Die EU war von US-Zöllen und der Bewaffnung kritischer Güter durch China betroffen und geriet durch die aggressive Handelsagenda der beiden größten Volkswirtschaften der Welt unter Druck. Brüssel denkt nun über neue Allianzen und neue Märkte nach.
Im Jahr 2025 kam der erste Schock aus Washington. Aber es war nicht der Einzige.
Die größte Volkswirtschaft der Welt wandte sich abrupt nach innen, führte eine nationalistische Handelsagenda ein und erhob drastische Zölle auf Partner weltweit.
Die Handelsströme mussten umgeleitet werden – viele davon in Richtung Europa. Gleichzeitig, als die Spannungen zwischen den USA und China eskalierten, begann Peking, die weltweite Abhängigkeit von Seltenen Erden, die für den europäischen Technologiesektor von entscheidender Bedeutung sind, zu einer Waffe zu machen.
Dann warnte die Präsidentin der Europäischen Kommission, Ursula von der Leyen, vor den Auswirkungen eines „zweiten China-Schocks“ und verwies auf den dramatischen Anstieg der chinesischen Exporte und der industriellen Überproduktion, die den europäischen Markt überschwemmen und inländische Hersteller gefährden könnten.
Getreu ihrem regelbasierten Mantra verfügte die EU trotz ihrer Bemühungen um eine Diversifizierung der Handelsbeziehungen und Instrumente für Gegenmaßnahmen über wenig Einfluss, um einer neuen globalen Handelsordnung entgegenzutreten, die sich von globaler Zusammenarbeit und internationalen Regeln entfernt.
Während der Krieg in der Ukraine andauert, musste Europa auf die harte Tour seine Verwundbarkeit erkennen, da seine Abhängigkeit von den USA in Sicherheitsfragen den Handel des Blocks gefährdete.
Mit der Rückkehr von Donald Trump ins Amt startete das Weiße Haus seine aggressivste Handelsoffensive seit einem Jahrhundert und setzte die EU höheren Zöllen aus, während China den Druck erhöhte, indem es den Export kritischer Mineralien einschränkte, die für die Herstellung aller Dinge benötigt werden, von Flugzeugen bis zu Waschmaschinen.
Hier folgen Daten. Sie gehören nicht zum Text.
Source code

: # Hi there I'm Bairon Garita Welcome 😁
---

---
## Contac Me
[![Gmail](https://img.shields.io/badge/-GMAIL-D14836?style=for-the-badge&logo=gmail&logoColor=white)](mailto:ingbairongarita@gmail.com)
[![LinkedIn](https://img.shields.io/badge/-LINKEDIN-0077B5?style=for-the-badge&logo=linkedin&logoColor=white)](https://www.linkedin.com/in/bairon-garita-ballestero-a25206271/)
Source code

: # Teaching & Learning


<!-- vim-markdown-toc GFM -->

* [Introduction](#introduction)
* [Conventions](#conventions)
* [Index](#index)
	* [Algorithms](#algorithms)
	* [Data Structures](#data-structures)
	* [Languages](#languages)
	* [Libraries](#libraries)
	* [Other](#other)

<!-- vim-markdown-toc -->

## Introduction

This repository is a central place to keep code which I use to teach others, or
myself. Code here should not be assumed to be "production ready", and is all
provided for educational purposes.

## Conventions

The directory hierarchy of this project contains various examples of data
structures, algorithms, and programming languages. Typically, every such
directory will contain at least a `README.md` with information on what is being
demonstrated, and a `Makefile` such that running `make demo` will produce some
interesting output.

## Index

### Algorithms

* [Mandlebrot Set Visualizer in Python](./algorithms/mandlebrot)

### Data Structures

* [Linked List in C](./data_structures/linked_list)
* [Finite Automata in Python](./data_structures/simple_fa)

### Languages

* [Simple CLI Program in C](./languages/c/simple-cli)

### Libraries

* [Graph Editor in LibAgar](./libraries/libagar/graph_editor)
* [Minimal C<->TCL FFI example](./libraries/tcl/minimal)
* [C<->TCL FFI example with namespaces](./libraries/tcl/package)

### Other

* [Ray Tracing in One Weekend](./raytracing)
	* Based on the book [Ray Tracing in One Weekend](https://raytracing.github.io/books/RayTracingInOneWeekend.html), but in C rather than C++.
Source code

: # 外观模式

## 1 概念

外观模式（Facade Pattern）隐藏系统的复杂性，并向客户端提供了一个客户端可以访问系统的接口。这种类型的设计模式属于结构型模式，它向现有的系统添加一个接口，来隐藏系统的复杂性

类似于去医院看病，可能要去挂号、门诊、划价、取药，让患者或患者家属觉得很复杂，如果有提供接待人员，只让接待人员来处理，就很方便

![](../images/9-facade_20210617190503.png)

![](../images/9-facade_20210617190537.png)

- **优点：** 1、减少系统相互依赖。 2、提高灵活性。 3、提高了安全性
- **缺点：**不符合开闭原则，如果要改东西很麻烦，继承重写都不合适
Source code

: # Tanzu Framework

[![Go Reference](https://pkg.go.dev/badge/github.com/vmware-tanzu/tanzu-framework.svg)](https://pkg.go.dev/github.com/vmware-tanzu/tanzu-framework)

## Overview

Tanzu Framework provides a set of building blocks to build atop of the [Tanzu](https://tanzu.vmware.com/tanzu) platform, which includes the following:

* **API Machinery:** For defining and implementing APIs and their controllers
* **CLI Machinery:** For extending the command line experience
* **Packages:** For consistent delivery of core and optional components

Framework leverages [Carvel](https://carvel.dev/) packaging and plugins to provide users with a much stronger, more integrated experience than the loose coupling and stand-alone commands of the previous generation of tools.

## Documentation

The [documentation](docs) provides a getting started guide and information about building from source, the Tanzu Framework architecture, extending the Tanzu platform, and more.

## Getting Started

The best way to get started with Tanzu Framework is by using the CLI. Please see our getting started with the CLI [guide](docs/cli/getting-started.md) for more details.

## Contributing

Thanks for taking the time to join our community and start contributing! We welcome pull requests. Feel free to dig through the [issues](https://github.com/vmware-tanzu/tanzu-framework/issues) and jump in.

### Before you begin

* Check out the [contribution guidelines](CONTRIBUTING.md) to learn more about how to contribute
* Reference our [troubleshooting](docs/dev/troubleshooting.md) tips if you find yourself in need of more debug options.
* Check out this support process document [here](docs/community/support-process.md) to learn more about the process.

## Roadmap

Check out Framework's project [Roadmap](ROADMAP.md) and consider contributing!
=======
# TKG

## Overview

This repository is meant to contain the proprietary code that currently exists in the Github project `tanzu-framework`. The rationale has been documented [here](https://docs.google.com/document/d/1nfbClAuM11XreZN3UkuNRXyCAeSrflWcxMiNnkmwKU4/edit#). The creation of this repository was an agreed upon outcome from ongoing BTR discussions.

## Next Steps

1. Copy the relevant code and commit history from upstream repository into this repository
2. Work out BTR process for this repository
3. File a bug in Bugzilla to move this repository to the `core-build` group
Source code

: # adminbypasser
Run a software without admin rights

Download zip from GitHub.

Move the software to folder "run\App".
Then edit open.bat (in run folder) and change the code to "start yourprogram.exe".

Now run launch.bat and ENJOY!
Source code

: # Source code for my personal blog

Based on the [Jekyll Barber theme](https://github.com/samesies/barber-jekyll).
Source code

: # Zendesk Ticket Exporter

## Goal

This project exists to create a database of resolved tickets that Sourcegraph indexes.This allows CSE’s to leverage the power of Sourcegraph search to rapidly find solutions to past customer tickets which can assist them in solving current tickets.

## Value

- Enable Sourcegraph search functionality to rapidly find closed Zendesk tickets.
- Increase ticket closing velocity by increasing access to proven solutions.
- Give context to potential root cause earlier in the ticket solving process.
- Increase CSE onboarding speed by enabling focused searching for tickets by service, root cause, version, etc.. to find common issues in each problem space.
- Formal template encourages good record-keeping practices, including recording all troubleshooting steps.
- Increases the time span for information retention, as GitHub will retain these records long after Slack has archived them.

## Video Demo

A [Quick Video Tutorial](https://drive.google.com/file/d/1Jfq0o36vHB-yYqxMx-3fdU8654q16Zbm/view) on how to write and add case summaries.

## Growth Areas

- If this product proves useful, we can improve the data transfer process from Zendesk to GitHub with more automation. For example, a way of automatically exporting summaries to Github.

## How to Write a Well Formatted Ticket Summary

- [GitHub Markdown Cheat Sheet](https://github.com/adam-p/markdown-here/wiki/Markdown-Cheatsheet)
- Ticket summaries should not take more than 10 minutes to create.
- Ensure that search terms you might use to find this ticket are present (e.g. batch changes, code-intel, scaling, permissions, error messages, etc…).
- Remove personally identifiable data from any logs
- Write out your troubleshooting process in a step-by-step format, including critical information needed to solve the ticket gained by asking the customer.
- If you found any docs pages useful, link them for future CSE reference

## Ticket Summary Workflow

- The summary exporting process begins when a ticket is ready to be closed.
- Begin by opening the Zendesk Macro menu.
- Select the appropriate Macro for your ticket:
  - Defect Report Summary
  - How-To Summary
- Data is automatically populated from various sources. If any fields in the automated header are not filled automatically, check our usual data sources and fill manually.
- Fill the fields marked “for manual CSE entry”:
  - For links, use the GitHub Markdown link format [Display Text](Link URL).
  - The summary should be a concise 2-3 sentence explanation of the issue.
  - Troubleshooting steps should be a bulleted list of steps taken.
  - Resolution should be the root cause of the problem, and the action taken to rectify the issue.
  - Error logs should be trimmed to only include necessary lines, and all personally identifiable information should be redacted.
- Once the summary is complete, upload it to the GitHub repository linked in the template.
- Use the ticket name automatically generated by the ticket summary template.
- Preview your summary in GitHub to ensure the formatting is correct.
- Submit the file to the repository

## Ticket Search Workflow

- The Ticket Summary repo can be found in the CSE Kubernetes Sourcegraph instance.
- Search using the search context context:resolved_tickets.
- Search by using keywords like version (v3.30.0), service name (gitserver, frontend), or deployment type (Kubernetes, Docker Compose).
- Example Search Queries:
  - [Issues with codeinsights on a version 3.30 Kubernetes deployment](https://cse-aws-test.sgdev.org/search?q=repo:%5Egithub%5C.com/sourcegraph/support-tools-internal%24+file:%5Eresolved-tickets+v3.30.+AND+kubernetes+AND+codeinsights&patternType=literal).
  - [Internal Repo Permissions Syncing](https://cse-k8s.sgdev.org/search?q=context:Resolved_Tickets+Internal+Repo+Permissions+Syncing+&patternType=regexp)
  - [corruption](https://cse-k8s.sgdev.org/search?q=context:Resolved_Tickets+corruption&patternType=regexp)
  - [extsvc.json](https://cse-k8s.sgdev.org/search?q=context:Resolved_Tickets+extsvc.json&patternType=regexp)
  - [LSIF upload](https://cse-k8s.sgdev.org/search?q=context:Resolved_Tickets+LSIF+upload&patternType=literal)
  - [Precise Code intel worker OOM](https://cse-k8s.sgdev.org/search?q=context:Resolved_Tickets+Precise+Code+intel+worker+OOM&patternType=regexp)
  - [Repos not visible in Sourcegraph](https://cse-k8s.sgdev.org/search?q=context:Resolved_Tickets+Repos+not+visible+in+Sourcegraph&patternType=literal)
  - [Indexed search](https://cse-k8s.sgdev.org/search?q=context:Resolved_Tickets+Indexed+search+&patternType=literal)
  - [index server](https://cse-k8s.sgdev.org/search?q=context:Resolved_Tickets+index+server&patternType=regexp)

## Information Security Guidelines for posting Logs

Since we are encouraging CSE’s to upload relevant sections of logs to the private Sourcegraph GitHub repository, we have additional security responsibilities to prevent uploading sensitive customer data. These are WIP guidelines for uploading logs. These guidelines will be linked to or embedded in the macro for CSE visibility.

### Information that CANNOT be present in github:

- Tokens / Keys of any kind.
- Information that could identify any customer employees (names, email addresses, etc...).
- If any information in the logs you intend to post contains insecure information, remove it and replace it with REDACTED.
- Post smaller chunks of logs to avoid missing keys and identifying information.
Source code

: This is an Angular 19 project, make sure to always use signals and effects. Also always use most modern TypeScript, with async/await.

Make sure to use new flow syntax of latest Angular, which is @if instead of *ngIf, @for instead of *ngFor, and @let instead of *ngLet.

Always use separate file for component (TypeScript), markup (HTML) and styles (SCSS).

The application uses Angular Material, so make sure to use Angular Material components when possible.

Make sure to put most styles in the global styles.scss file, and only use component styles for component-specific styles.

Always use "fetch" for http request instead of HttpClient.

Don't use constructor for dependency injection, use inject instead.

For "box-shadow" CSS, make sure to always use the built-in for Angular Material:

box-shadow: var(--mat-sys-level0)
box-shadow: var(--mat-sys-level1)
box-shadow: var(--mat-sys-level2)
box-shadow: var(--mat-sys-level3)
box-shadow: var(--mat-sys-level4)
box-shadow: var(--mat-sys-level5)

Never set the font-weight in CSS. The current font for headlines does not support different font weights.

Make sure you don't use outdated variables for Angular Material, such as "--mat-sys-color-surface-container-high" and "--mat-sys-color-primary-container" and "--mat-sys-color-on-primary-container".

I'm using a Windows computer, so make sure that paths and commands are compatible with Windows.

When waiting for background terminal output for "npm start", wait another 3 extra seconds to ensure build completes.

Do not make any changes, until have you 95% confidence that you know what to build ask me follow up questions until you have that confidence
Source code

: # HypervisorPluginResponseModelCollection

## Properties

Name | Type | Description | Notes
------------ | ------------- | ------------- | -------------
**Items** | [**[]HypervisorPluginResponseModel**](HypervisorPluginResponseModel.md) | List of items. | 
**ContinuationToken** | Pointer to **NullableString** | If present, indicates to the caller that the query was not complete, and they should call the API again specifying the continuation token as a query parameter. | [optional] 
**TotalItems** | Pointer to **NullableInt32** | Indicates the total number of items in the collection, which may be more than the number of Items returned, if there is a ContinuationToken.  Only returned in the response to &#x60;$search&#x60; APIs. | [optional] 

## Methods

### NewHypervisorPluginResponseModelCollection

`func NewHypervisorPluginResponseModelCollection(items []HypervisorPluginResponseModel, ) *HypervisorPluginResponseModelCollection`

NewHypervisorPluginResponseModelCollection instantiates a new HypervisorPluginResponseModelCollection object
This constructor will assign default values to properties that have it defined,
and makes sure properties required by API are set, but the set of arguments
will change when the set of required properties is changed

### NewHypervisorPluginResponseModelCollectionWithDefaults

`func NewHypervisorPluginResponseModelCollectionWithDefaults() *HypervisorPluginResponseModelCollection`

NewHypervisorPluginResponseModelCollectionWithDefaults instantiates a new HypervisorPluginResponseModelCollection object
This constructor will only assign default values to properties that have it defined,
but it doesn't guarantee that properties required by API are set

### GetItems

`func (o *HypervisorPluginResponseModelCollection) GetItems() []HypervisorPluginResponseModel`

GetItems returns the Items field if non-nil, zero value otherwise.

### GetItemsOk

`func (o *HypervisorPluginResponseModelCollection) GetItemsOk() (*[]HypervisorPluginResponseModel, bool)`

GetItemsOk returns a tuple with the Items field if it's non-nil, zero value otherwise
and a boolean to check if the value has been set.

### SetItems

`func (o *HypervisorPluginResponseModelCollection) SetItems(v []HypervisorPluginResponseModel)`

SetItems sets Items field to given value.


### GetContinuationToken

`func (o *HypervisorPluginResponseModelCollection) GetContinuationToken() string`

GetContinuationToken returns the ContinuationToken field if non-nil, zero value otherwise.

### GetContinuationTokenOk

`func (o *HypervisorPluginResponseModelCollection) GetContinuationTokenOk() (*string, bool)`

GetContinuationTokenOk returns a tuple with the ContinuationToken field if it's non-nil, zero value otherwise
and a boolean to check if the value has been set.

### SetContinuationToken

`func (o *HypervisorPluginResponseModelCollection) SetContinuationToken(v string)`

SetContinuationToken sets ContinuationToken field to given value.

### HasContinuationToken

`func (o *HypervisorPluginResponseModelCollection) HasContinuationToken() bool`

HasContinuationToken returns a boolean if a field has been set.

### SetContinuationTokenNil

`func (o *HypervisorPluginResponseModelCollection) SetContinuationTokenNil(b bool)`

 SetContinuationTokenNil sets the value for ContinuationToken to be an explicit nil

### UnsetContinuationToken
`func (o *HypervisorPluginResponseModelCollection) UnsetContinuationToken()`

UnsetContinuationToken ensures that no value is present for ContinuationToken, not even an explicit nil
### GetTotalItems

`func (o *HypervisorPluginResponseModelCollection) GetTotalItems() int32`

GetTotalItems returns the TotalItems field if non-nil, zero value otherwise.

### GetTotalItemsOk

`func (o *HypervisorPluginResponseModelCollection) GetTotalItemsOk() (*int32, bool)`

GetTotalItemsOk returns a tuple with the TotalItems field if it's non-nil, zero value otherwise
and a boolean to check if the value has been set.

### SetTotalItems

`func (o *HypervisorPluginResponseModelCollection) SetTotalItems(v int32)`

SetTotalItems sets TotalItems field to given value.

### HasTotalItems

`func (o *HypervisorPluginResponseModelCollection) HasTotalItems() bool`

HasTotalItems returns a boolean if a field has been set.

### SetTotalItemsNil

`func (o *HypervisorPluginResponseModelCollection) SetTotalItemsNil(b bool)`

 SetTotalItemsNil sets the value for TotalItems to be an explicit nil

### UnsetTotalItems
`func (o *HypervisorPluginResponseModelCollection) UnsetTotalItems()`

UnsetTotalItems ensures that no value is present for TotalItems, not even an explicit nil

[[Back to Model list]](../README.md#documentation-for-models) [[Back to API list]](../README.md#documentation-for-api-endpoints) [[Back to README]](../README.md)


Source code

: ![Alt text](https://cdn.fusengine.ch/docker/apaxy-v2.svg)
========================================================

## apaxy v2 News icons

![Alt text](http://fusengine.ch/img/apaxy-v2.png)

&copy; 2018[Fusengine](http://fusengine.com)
Die EU vollzog einen Drahtseilakt und blickte auf Lateinamerika, den Nahen Osten und Afrika, um neue Exportmärkte zu stärken – nicht ohne Komplikationen.
The European Circle untersucht die Momente, die das Jahr an der Handelsfront geprägt haben – und wie die Europäische Union auf einen historischen Engpass zwischen den beiden Supermächten der Welt reagierte.
Der 2. April, der „Tag der Befreiung“, veränderte alles
Nach Jahrzehnten der von den USA angeführten „glücklichen Globalisierung“ enthüllte Trump am 2. April im Rosengarten des Weißen Hauses in Washington eine neue Flut von Zöllen. Der Tag der Befreiung schockierte die Finanzmärkte mit den umfassendsten Zöllen seit einem Jahrhundert und verunsicherte die Verbündeten.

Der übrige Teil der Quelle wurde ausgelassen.